Antonio Javier González Rueda, sentado en el escalón de una casa de Villaluenga del Rosario.

–¿Cuál es la génesis de ‘El pueblo’, el documental ahora rescatado como una joya histórica en el libro ‘El Pueblo y yo’?

–La génesis tenemos que buscarla antípoda de la provincia de Cádiz, Nueva Zelanda. A finales de la década de los 70, dos realizadores de una productora australiana convencieron a los responsables del Ministerio de Educación neozelandés para que apoyara las clases de los chicos de 8 a 12 años con una película documental que les mostrara la realidad de un lugar muy alejado y diferente. Eligieron la España que salía de la dictadura franquista y buscaron un pequeño pueblo aislado en el que, durante dos meses de 1981, integrarse y mostrar cómo era su vida y sus gentes. El documental estaba orientado a convertirse en complemento audiovisual de una unidad didáctica. En 1983 lo estrenaron en Sidney (Australia) con el título original de El Pueblo y, además de su uso escolar, pudo ser visto en los principales segundos canales europeos y norteamericanos de los años 80. Este ejercicio de antropología visual que es el documental se perdió en el tiempo y nunca se vio en España hasta que, en julio de 2019, pudimos estrenarlo en el mismo pueblo en el que se rodó: Villaluenga del Rosario. Además, la investigación consiguió reunir a uno de los dos directores, James Wilson, con parte de los actores involuntarios de aquella película. Este es el punto de partida del libro El Pueblo y yo (Madara Editoras).

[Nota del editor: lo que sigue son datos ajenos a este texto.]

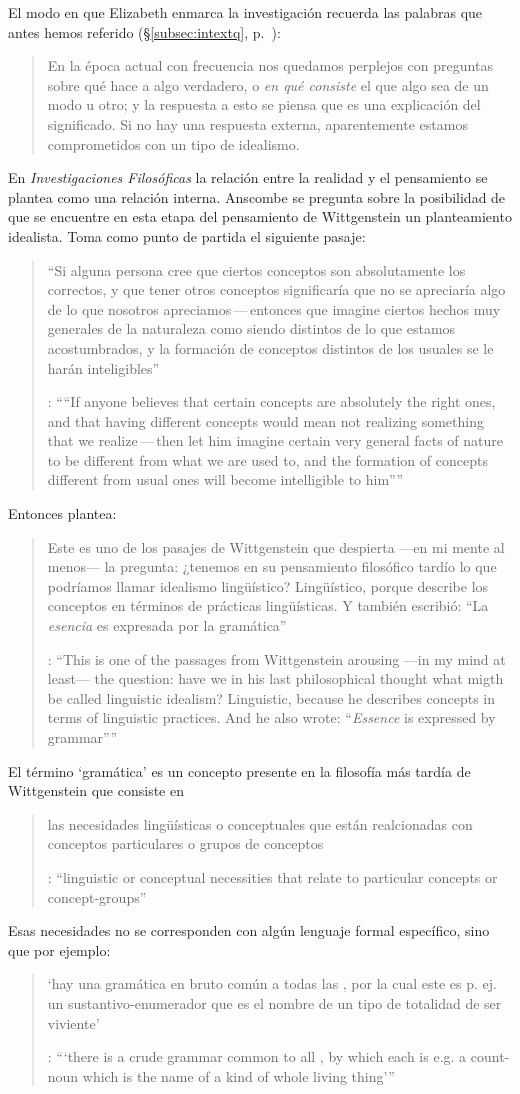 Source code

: El modo en que Elizabeth enmarca la investigación recuerda las palabras que antes hemos referido (\S\ref{subsec:intextq}, p.~\pageref{subsec:intextq}): \blockquote[]{En la época actual con frecuencia nos quedamos perplejos con preguntas sobre qué hace a algo verdadero, o \emph{en qué consiste} el que algo sea de un modo u otro; y la respuesta a esto se piensa que es una explicación del significado. Si no hay una respuesta externa, aparentemente estamos comprometidos con un tipo de idealismo.} En \emph{Investigaciones Filosóficas} la relación entre la realidad y el pensamiento se plantea como una relación interna. Anscombe se pregunta sobre la posibilidad de que se encuentre en esta etapa del pensamiento de Wittgenstein un planteamiento idealista. Toma como punto de partida el siguiente pasaje: \blockquote[{\cite[112]{anscombe1981parmenides:qli}}: \enquote{``If anyone believes that certain concepts are absolutely the right ones, and that having different concepts would mean not realizing something that we realize\,---\,then let him imagine certain very general facts of nature to be different from what we are used to, and the formation of  concepts different from usual ones will become intelligible to him''}]{``Si alguna persona cree que ciertos conceptos son absolutamente los correctos, y que tener otros conceptos significaría que no se apreciaría algo de lo que nosotros apreciamos\,---\,entonces que imagine ciertos hechos muy generales de la naturaleza como siendo distintos de lo que estamos acostumbrados, y la formación de conceptos distintos de los usuales se le harán inteligibles''}. Entonces plantea: \blockquote[{\cite[112]{anscombe1981parmenides:qli}}: \enquote{This is one of the passages from Wittgenstein arousing ---in my mind at least--- the question: have we in his last philosophical thought what migth be called linguistic idealism? Linguistic, because he describes concepts in terms of linguistic practices. And he also wrote: ``\emph{Essence} is expressed by grammar''}]{Este es uno de los pasajes de Wittgenstein que despierta ---en mi mente al menos--- la pregunta: ¿tenemos en su pensamiento filosófico tardío lo que podríamos llamar idealismo lingüístico? Lingüístico, porque describe los conceptos en términos de prácticas lingüísticas. Y también escribió: ``La \emph{esencia} es expresada por la gramática''}. El término `gramática' es un concepto presente en la filosofía más tardía de Wittgenstein que consiste en \blockquote[{\cite[215]{teichmann2008ans}}: \enquote{linguistic or conceptual necessities that relate to particular concepts or concept-groups}]{las necesidades lingüísticas o conceptuales que están realcionadas con conceptos particulares o grupos de conceptos}. Esas necesidades no se corresponden con algún lenguaje formal específico, sino que por ejemplo: \blockquote[{\cite[215]{teichmann2008ans}}: \enquote{`there is a crude grammar common to all , by which each is e.g. a count-noun which is the name of a kind of whole living thing'}]{`hay una gramática en bruto común a todas las , por la cual este es p. ej. un sustantivo-enumerador que es el nombre de un tipo de totalidad de ser viviente'}.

–¿Qué ha pretendido hacer con el libro, cuál es el mensaje que quiere dejar en el lector?

–De forma consciente o directa, compartir con el lector, sin barreras académicas, la odisea del rodaje del documental, la situación de nuestros pueblos al inicio de la transición democrática y, por último, contrastar esa foto fija de entonces con nuestra actual España rural. Pero cuando uno escribe este ensayo con aliento de novela, los mensajes realmente los construye el lector a partir de sus experiencias y recreaciones. Y en este sentido, este libro tiene, por lo que me van comentando los lectores, un sinfín de mensajes. De todos ellos, el que más me satisface es la idea de que sin contexto la memoria es un artefacto tramposo y al pairo de los que la manejan en cada momento histórico.

Inconscientemente, creo que he intentado rellenar algunos huecos de este contexto pasado y actual de nuestra España rural.

–Se deduce de la lectura del libro que usted ha disfrutado con esta obra, con esta investigación. No sé si es como un regalo que ha caído en sus manos.

–Pues sí, no puedo negar que he disfrutado de esta investigación como pocas veces en mi trayectoria investigadora. Ayudar a recuperar un documental que estaba a punto de perderse, conocer a los protagonistas de la película, entristecerme con el fallecimiento de alguno de aquellos actores sin nombre, estrenar la película en el mismo pueblo que se rodó, volver a la misma escuela que aparece en la cinta, traer a uno de los dos directores a Villaluenga… los motivos de disfrute han sido tantos que, a pesar de las horas que le he tenido que dedicar, este proceso, sí, ha sido para mí un regalo inesperado y gratificante. Desde que me topé con la referencia en un libro norteamericano que decía “El Pueblo (1983), una visita fascinante y sin narrador a un pequeño pueblo español, rodada en Villaluenga del Rosario”, he hecho mío el lema de que la mejor causa es la casual y me he dejado llevar por los vericuetos y misterios de la misma. El libro intenta transmitir esta emoción. Tengo una amiga que me dijo un día que lo mío con este proyecto tenía bastante de enamoramiento. Me sonreí cuando me lo comentó y, ahora, por lo que van diciendo los lectores que lo están leyendo, tengo la sensación de que una parte de razón no le faltaba: me apasiona el documental, me encanta la historia que la rodeó y me seducen los pueblos y la gente de nuestra Sierra, con una especial mención para Villaluenga, el plató-escenario de esta historia.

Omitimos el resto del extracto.